I think something that you should understand about me is that as quickly as I can learn to love someone, the moment I feel hurt or in danger of it being completely wrong, I am almost as quickly able to shut down those instincts to love and I move on. It isn't necessarily that I hate or simply don't care for the person anymore but I have chosen to protect myself from future hurt and though I may continue to get to know them, I am a lot less likely to go out of my way to spend time with them.
I realize some of you reading this may think that this isn't very healthy but it allows me to continue on and continue to find happiness in the little things that I will probably continue to take joy in for the rest of my life. 

So now that I have vented a little bit (even though I said I wouldn't...) I will continue on to reflect on my blog title. I will cherish every memory...

This past week I had the opportunity to go to my dance classes and they really do fill my day with light. We are learning tango in one and it's entertaining to see the many different faces of my classmates as they concentrate on the intricacies of the dance. It also helps that our friend who comes in to give an extra hand in the male department is quirky enough that even in the most discouraging of times, makes me laugh. To the point where I've had to make sure that he is behind me in our dancing line so I can concentrate on the dance steps properly.
In the other class though we've spent the better part of three weeks on the cha cha, my classmates are just a fun bunch of souls. And I am grateful for that part of my day.
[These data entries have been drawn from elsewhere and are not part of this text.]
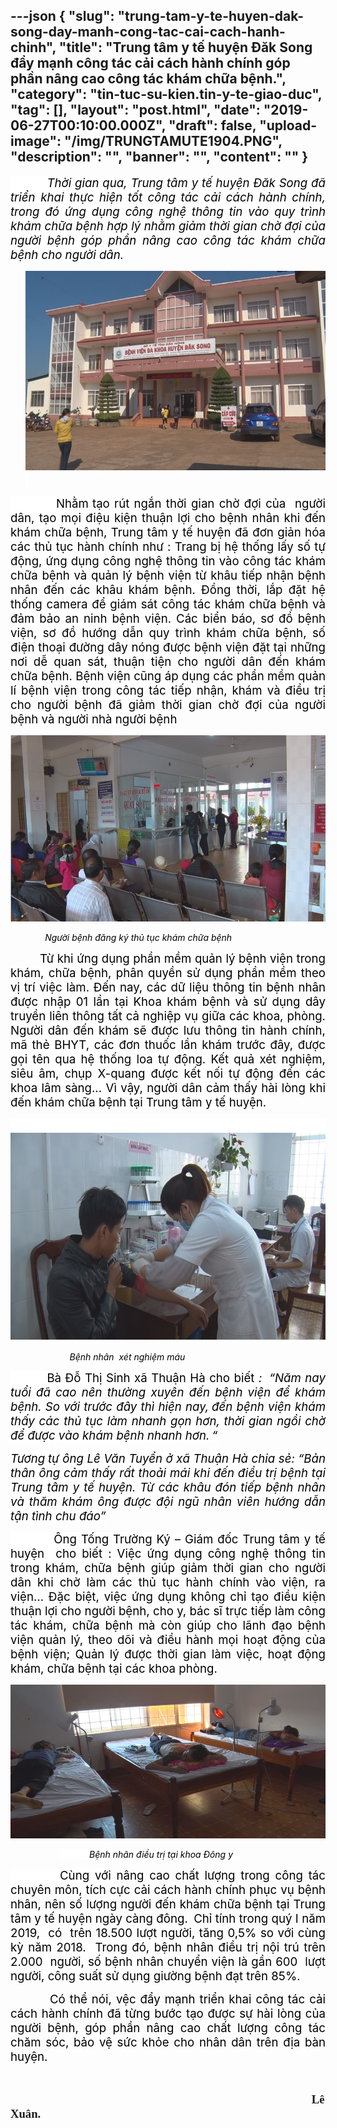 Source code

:---json
{
    "slug": "trung-tam-y-te-huyen-dak-song-day-manh-cong-tac-cai-cach-hanh-chinh",
    "title": "Trung tâm y tế huyện Đăk Song đẩy mạnh công tác cải cách hành chính góp phần nâng cao công tác khám chữa bệnh.",
    "category": "tin-tuc-su-kien.tin-y-te-giao-duc",
    "tag": [],
    "layout": "post.html",
    "date": "2019-06-27T00:10:00.000Z",
    "draft": false,
    "upload-image": "/img/TRUNGTAMUTE1904.PNG",
    "description": "",
    "banner": "",
    "__content__": ""
}
---
<p style="text-align:justify"><em><span style="font-size:14.0pt"><span style="background-color:white"><span style="color:black">&nbsp; &nbsp; &nbsp; &nbsp; &nbsp; Thời gian qua, Trung t&acirc;m y tế huyện Đăk Song đ&atilde; triển khai thực hiện tốt c&ocirc;ng t&aacute;c cải c&aacute;ch h&agrave;nh ch&iacute;nh, </span></span></span></em><em><span style="font-size:14.0pt"><span style="background-color:white"><span style="color:black">trong đ&oacute; ứng dụng c&ocirc;ng nghệ th&ocirc;ng tin v&agrave;o </span></span></span></em><em><span style="font-size:14.0pt"><span style="background-color:white"><span style="color:black">quy tr&igrave;nh </span></span></span></em><em><span style="font-size:14.0pt"><span style="background-color:white"><span style="color:black">kh&aacute;m chữa bệnh</span></span></span></em><em><span style="font-size:14.0pt"><span style="background-color:white"><span style="color:black"> hợp l&yacute; nhằm giảm thời gian chờ đợi của người bệnh g&oacute;p phần n&acirc;ng cao c&ocirc;ng t&aacute;c kh&aacute;m chữa bệnh cho người d&acirc;n. </span></span></span></em></p>

<p style="margin-left:18.0pt; text-align:justify"><em><span style="font-size:14.0pt"><span style="background-color:white"><span style="color:black"><img alt="" src="/img/TRUNGTAMUTE1901.PNG" />&nbsp;</span></span></span></em></p>

<p style="text-align:justify"><span style="font-size:14.0pt"><span style="background-color:white"><span style="color:black">&nbsp; &nbsp; &nbsp; &nbsp; &nbsp; Nhằm</span></span></span> <span style="font-size:14.0pt"><span style="background-color:white"><span style="color:black">tạo </span></span></span><span style="font-size:14.0pt"><span style="background-color:white"><span style="color:black">r&uacute;t ngắn thời gian chờ đợi của </span></span></span><span style="font-size:14.0pt"><span style="background-color:white"><span style="color:black">&nbsp;người d&acirc;n</span></span></span><span style="font-size:14.0pt"><span style="background-color:white"><span style="color:black">,</span></span></span><span style="font-size:14.0pt"><span style="background-color:white"><span style="color:black"> tạo mọi điệu kiện thuận lợi </span></span></span><span style="font-size:14.0pt"><span style="background-color:white"><span style="color:black">cho bệnh nh&acirc;n </span></span></span><span style="font-size:14.0pt"><span style="background-color:white"><span style="color:black">khi đến kh&aacute;m </span></span></span><span style="font-size:14.0pt"><span style="background-color:white"><span style="color:black">chữa </span></span></span><span style="font-size:14.0pt"><span style="background-color:white"><span style="color:black">bệnh,</span></span></span><span style="font-size:14.0pt"><span style="background-color:white"><span style="color:black"> Trung t&acirc;m y tế huyện đ&atilde; đơn </span></span></span><span style="font-size:14.0pt"><span style="background-color:white"><span style="color:black">giản h&oacute;a c&aacute;c thủ tục h&agrave;nh ch&iacute;nh </span></span></span><span style="font-size:14.0pt"><span style="background-color:white"><span style="color:black">như : </span></span></span><span style="font-size:14.0pt"><span style="background-color:white"><span style="color:black">Trang bị hệ thống lấy số tự động, ứng dụng c&ocirc;ng nghệ th&ocirc;ng tin v&agrave;o c&ocirc;ng t&aacute;c kh&aacute;m chữa bệnh v&agrave; quản l&yacute; bệnh viện từ kh&acirc;u tiếp nhận bệnh nh&acirc;n đến c&aacute;c kh&acirc;u kh&aacute;m bệnh</span></span></span><span style="font-size:14.0pt"><span style="background-color:white"><span style="color:black">. Đồng thời, </span></span></span><span style="font-size:14.0pt"><span style="background-color:white"><span style="color:black">lắp đặt hệ thống camera để gi&aacute;m s&aacute;t c&ocirc;ng t&aacute;c kh&aacute;m chữa bệnh v&agrave; đảm bảo an ninh bệnh viện. C&aacute;c biển b&aacute;o, sơ đồ bệnh viện, sơ đồ hướng dẫn quy tr&igrave;nh kh&aacute;m chữa bệnh, số điện thoại đường d&acirc;y n&oacute;ng được bệnh viện đặt tại những nơi dễ quan s&aacute;t, thuận tiện cho người d&acirc;n đến kh&aacute;m chữa bệnh. Bệnh viện cũng &aacute;p dụng c&aacute;c phần mềm quản l&iacute; b&ecirc;̣nh vi&ecirc;̣n trong c&ocirc;ng t&aacute;c tiếp nh&acirc;̣n, kh&aacute;m v&agrave; điều trị cho người b&ecirc;̣nh đ&atilde; giảm thời gian chờ đợi của người b&ecirc;̣nh v&agrave; người nh&agrave; người b&ecirc;̣nh</span></span></span></p>

<p style="text-align:justify"><img alt="" src="/img/TRUNGTAMUTE1902.PNG" /></p>

<p style="text-align:justify">&nbsp;&nbsp;&nbsp;&nbsp;&nbsp;&nbsp;&nbsp;&nbsp;&nbsp;&nbsp;&nbsp;&nbsp;&nbsp; <em><span style="background-color:white"><span style="color:black">Người bệnh đăng k&yacute; thủ tục kh&aacute;m chữa bệnh</span></span></em></p>

<p style="text-align:justify">&nbsp; &nbsp; &nbsp; &nbsp; &nbsp; &nbsp;<span style="font-size:14.0pt"><span style="background-color:white"><span style="color:black">Từ khi ứng dụng phần mềm quản l&yacute; bệnh viện trong kh&aacute;m, chữa bệnh, ph&acirc;n quyền sử dụng phần mềm theo vị tr&iacute; việc l&agrave;m. Đến nay, c&aacute;c dữ liệu th&ocirc;ng tin bệnh nh&acirc;n được nhập 01 lần tại Khoa kh&aacute;m bệnh v&agrave; sử dụng d&acirc;y truyền li&ecirc;n th&ocirc;ng tất cả nghiệp vụ giữa c&aacute;c khoa, ph&ograve;ng. Người d&acirc;n đến kh&aacute;m sẽ được lưu th&ocirc;ng tin h&agrave;nh ch&iacute;nh, m&atilde; thẻ BHYT, c&aacute;c đơn thuốc lần kh&aacute;m trước đ&acirc;y, được gọi t&ecirc;n qua hệ thống loa tự động. Kết quả x&eacute;t nghiệm, si&ecirc;u &acirc;m, chụp X-quang được kết nối tự động đến c&aacute;c khoa l&acirc;m s&agrave;ng...</span></span></span><span style="font-size:14.0pt"><span style="background-color:white"><span style="color:black"> V&igrave; vậy</span></span></span><span style="font-size:14.0pt"><span style="background-color:white"><span style="color:black">,</span></span></span><span style="font-size:14.0pt"><span style="background-color:white"><span style="color:black"> người d&acirc;n cảm thấy h&agrave;i l&ograve;ng khi đến kh&aacute;m chữa bệnh tại Trung t&acirc;m y tế huyện. </span></span></span></p>

<p style="text-align:justify"><span style="font-size:14.0pt"><span style="background-color:white"><span style="color:black">&nbsp; &nbsp; &nbsp;<img alt="" src="/img/TRUNGTAMUTE1903.PNG" /></span></span></span></p>

<p style="text-align:justify">&nbsp;&nbsp;&nbsp;&nbsp;&nbsp;&nbsp;&nbsp;&nbsp;&nbsp;&nbsp;&nbsp;&nbsp;&nbsp;&nbsp;&nbsp;&nbsp;&nbsp;&nbsp;&nbsp;&nbsp;&nbsp;&nbsp;&nbsp; <em><span style="background-color:white"><span style="color:black">Bệnh nh&acirc;n &nbsp;x&eacute;t nghiệm m&aacute;u</span></span></em></p>

<p style="text-align:justify"><span style="font-size:14.0pt"><span style="background-color:white"><span style="color:black">&nbsp; &nbsp; &nbsp; &nbsp; &nbsp;B&agrave; </span></span></span><span style="font-size:14.0pt"><span style="background-color:white"><span style="color:black">Đỗ Thị Sinh x&atilde; Thuận H&agrave; </span></span></span><span style="font-size:14.0pt"><span style="background-color:white"><span style="color:black">cho biết <em>: </em></span></span></span><em>&nbsp;</em><em><span style="font-size:14.0pt"><span style="background-color:white"><span style="color:black">&ldquo;</span></span></span></em><em><span style="font-size:14.0pt"><span style="background-color:white"><span style="color:black">Năm nay tuổi đ&atilde; cao n&ecirc;n </span></span></span></em><em><span style="font-size:14.0pt"><span style="background-color:white"><span style="color:black">thường xuy&ecirc;n đến bệnh viện để kh&aacute;m</span></span></span></em><em><span style="font-size:14.0pt"><span style="background-color:white"><span style="color:black"> bệnh</span></span></span></em><em><span style="font-size:14.0pt"><span style="background-color:white"><span style="color:black">. </span></span></span></em><em><span style="font-size:14.0pt"><span style="background-color:white"><span style="color:black">So với trước đ&acirc;y th&igrave; hiện nay</span></span></span></em><em><span style="font-size:14.0pt"><span style="background-color:white"><span style="color:black">,</span></span></span></em><em> </em><em><span style="font-size:14.0pt"><span style="background-color:white"><span style="color:black">đến bệnh viện kh&aacute;m thấy c&aacute;c thủ tục l&agrave;m nhanh gọn hơn, thời gian ngồi chờ để được v&agrave;o kh&aacute;m bệnh nhanh hơn.</span></span></span></em><em> </em><em><span style="font-size:14.0pt"><span style="background-color:white"><span style="color:black">&ldquo;</span></span></span></em></p>

<p style="text-align:justify"><em><span style="font-size:14.0pt"><span style="background-color:white"><span style="color:black">Tương<strong> </strong>tự &ocirc;ng L&ecirc; Văn Tuyển ở x&atilde; Thuận H&agrave; chia sẻ:</span></span></span></em><em><span style="font-size:14.0pt"><span style="background-color:white"><span style="color:black"> &ldquo;</span></span></span></em><em><span style="font-size:14.0pt"><span style="background-color:white"><span style="color:black">Bản th&acirc;n &ocirc;ng cảm thấy rất thoải m&aacute;i khi đến điều trị bệnh tại Trung t&acirc;m y tế huyện. Từ c&aacute;c kh&acirc;u đ&oacute;n tiếp bệnh nh&acirc;n v&agrave; thăm kh&aacute;m &ocirc;ng được đội ngũ nh&acirc;n vi&ecirc;n hướng dẫn tận t&igrave;nh chu đ&aacute;o</span></span></span></em><em><span style="font-size:14.0pt"><span style="background-color:white"><span style="color:black">&rdquo;</span></span></span></em></p>

<p style="text-align:justify"><span style="font-size:14.0pt"><span style="background-color:white"><span style="color:black">&nbsp; &nbsp; &nbsp; &nbsp; &nbsp; &Ocirc;ng Tống Trường K&yacute; &ndash; Gi&aacute;m đốc Trung t&acirc;m y tế huyện </span></span></span><span style="font-size:14.0pt"><span style="background-color:white"><span style="color:black">&nbsp;cho biết : Việc ứng dụng c&ocirc;ng nghệ th&ocirc;ng tin trong kh&aacute;m, chữa bệnh gi&uacute;p giảm thời gian cho người d&acirc;n khi chờ l&agrave;m c&aacute;c thủ tục h&agrave;nh ch&iacute;nh v&agrave;o viện, ra viện... Đặc biệt, việc ứng dụng kh&ocirc;ng chỉ tạo điều kiện thuận lợi cho người bệnh, cho y, b&aacute;c sĩ trực tiếp l&agrave;m c&ocirc;ng t&aacute;c kh&aacute;m, chữa bệnh m&agrave; c&ograve;n gi&uacute;p cho l&atilde;nh đạo bệnh viện quản l&yacute;, theo d&otilde;i v&agrave; điều h&agrave;nh mọi hoạt động của bệnh viện; Quản l&yacute; được thời gian l&agrave;m việc, hoạt động kh&aacute;m, chữa bệnh</span></span></span><span style="font-size:14.0pt"><span style="background-color:white"><span style="color:black"> tại c&aacute;c khoa ph&ograve;ng. </span></span></span></p>

<p style="text-align:justify"><img alt="" src="/img/TRUNGTAMUTE1904.PNG" /></p>

<p style="text-align:justify">&nbsp;&nbsp;&nbsp;&nbsp;&nbsp;&nbsp;&nbsp;&nbsp;&nbsp; &nbsp;&nbsp;&nbsp;&nbsp;&nbsp;&nbsp;&nbsp;&nbsp;&nbsp; <span style="background-color:white"><span style="color:black">&nbsp;&nbsp;&nbsp;&nbsp;&nbsp;&nbsp;&nbsp;&nbsp;&nbsp;&nbsp;&nbsp; <em>Bệnh nh&acirc;n điều trị tại khoa Đ&ocirc;ng y &nbsp;&nbsp; </em></span></span></p>

<p style="text-align:justify"><span style="font-size:14.0pt"><span style="background-color:white"><span style="color:black">&nbsp; &nbsp; &nbsp; &nbsp; &nbsp;C&ugrave;ng với</span></span></span><span style="font-size:14.0pt"><span style="color:black"> n&acirc;ng cao chất lượng trong c&ocirc;ng t&aacute;c chuy&ecirc;n m&ocirc;n, t&iacute;ch cực cải c&aacute;ch h&agrave;nh ch&iacute;nh phục vụ bệnh nh&acirc;n, n&ecirc;n</span></span><span style="font-size:14.0pt"><span style="color:black"> số lượng người đến kh&aacute;m chữa bệnh tại Trung t&acirc;m y tế huyện ng&agrave;y c&agrave;ng đ&ocirc;ng. </span></span>&nbsp;<span style="font-size:14.0pt"><span style="color:black">Chỉ t&iacute;nh </span></span><span style="font-size:14.0pt"><span style="color:black">trong qu&yacute; I năm 2019,&nbsp; </span></span><span style="font-size:14.0pt"><span style="color:black">c&oacute; </span></span><span style="font-size:14.0pt"><span style="background-color:white"><span style="color:black">&nbsp;tr&ecirc;n 18.500 lượt người, </span></span></span><span style="font-size:14.0pt"><span style="background-color:white"><span style="color:black">tăng 0,5% so với c&ugrave;ng kỳ năm 2018. </span></span></span><span style="font-size:14.0pt"><span style="background-color:white"><span style="color:black">&nbsp;Trong đ&oacute;, bệnh nh&acirc;n điều trị nội tr&uacute; tr&ecirc;n 2.000&nbsp; người, số bệnh nh&acirc;n chuyển viện l&agrave; gần 600&nbsp; lượt người, c&ocirc;ng suất sử dụng giường bệnh đạt tr&ecirc;n 85%. </span></span></span></p>

<p style="text-align:justify"><span style="font-size:14.0pt"><span style="color:black">&nbsp; &nbsp; &nbsp; &nbsp; &nbsp;C&oacute; thể n&oacute;i, v</span></span><span style="font-size:14.0pt"><span style="color:black">ệc đẩy mạnh triển khai c&ocirc;ng t&aacute;c cải c&aacute;ch h&agrave;nh ch&iacute;nh đ&atilde; từng bước tạo được sự h&agrave;i l&ograve;ng của người bệnh, g&oacute;p phần n&acirc;ng cao chất lượng c&ocirc;ng t&aacute;c chăm s&oacute;c, bảo vệ sức khỏe cho nh&acirc;n d&acirc;n tr&ecirc;n địa b&agrave;n</span></span><span style="font-size:14.0pt"><span style="color:black"> huyện</span></span><span style="font-size:14.0pt"><span style="color:black">.</span></span></p>

<p>&nbsp;</p>

<p>&nbsp;&nbsp;&nbsp;&nbsp;&nbsp;&nbsp;&nbsp;&nbsp;&nbsp;&nbsp;&nbsp;&nbsp;&nbsp;&nbsp;&nbsp;&nbsp;&nbsp;&nbsp;&nbsp;&nbsp;&nbsp;&nbsp;&nbsp;&nbsp;&nbsp;&nbsp;&nbsp;&nbsp;&nbsp;&nbsp;&nbsp;&nbsp;&nbsp;&nbsp;&nbsp;&nbsp;&nbsp;&nbsp;&nbsp;&nbsp;&nbsp;&nbsp;&nbsp;&nbsp;&nbsp;&nbsp;&nbsp;&nbsp;&nbsp;&nbsp;&nbsp;&nbsp;&nbsp;&nbsp;&nbsp;&nbsp;&nbsp;&nbsp;&nbsp;&nbsp;&nbsp;&nbsp;&nbsp;&nbsp;&nbsp;&nbsp;&nbsp;&nbsp;&nbsp;&nbsp;&nbsp;&nbsp;&nbsp;&nbsp;&nbsp;&nbsp;&nbsp;&nbsp;&nbsp;&nbsp;&nbsp;&nbsp;&nbsp; &nbsp;&nbsp;&nbsp;&nbsp;&nbsp;&nbsp;&nbsp;&nbsp;&nbsp;&nbsp;&nbsp;&nbsp;&nbsp;&nbsp;&nbsp;&nbsp;&nbsp;&nbsp;&nbsp;&nbsp;&nbsp;&nbsp;&nbsp; &nbsp;&nbsp;&nbsp;&nbsp;&nbsp;&nbsp;&nbsp;&nbsp;&nbsp;&nbsp;&nbsp; <span style="font-size:14.0pt"><span style="font-family:&quot;Times New Roman&quot;,&quot;serif&quot;">&nbsp;&nbsp;<strong>L&ecirc; Xu&acirc;n.</strong></span></span></p>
I also had the opportunity to attend EviDance this weekend which is basically a concert where the school's dance teams get together and perform for the community. It was beautifully thrilling and I wish I could have gone again. 
One of my best friends was thoughtful enough to send me a bouquet of flowers (the majority of them being daisies, my favorite flower) because my favorite season started this weekend. Which is also another thing to celebrate.
Autumn is finally here!
I had the opportunity to ride a scooter for the first time yesterday and I forgot how much I love to ride on motorbikes. It's as thrilling as it is calming. The wind on your cheeks and the freedom is glorious. 
I also got to go to a little bit of a House Show last night after having attended my "niece's" birthday party. She turned 1 the other day. They just grow up so fast! 

I cherish the moments when people have made me feel special throughout the last little while. Bittersweet though the memories may be, they are there and I'm thankful for the love that I have for them and the hope they kindle for a brighter day tomorrow.